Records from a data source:
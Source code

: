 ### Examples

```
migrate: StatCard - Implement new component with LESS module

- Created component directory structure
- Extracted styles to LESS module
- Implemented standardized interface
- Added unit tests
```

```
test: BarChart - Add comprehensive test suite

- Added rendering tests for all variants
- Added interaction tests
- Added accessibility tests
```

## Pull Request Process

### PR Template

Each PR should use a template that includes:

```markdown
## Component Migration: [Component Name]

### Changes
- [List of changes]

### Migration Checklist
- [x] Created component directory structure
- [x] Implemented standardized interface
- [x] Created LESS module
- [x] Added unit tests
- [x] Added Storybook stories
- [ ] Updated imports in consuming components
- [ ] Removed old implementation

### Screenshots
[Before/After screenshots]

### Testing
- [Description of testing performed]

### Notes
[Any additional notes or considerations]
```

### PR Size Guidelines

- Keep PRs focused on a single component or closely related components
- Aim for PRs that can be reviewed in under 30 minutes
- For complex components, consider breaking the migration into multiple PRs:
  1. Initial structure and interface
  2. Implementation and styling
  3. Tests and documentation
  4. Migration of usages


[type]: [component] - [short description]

REQUIRED WORK:
Please find the lines in the data that contain the word "interface" and copy them.

PROBLEM SOLUTION:
- Implemented standardized interface
- [x] Implemented standardized interface
  1. Initial structure and interface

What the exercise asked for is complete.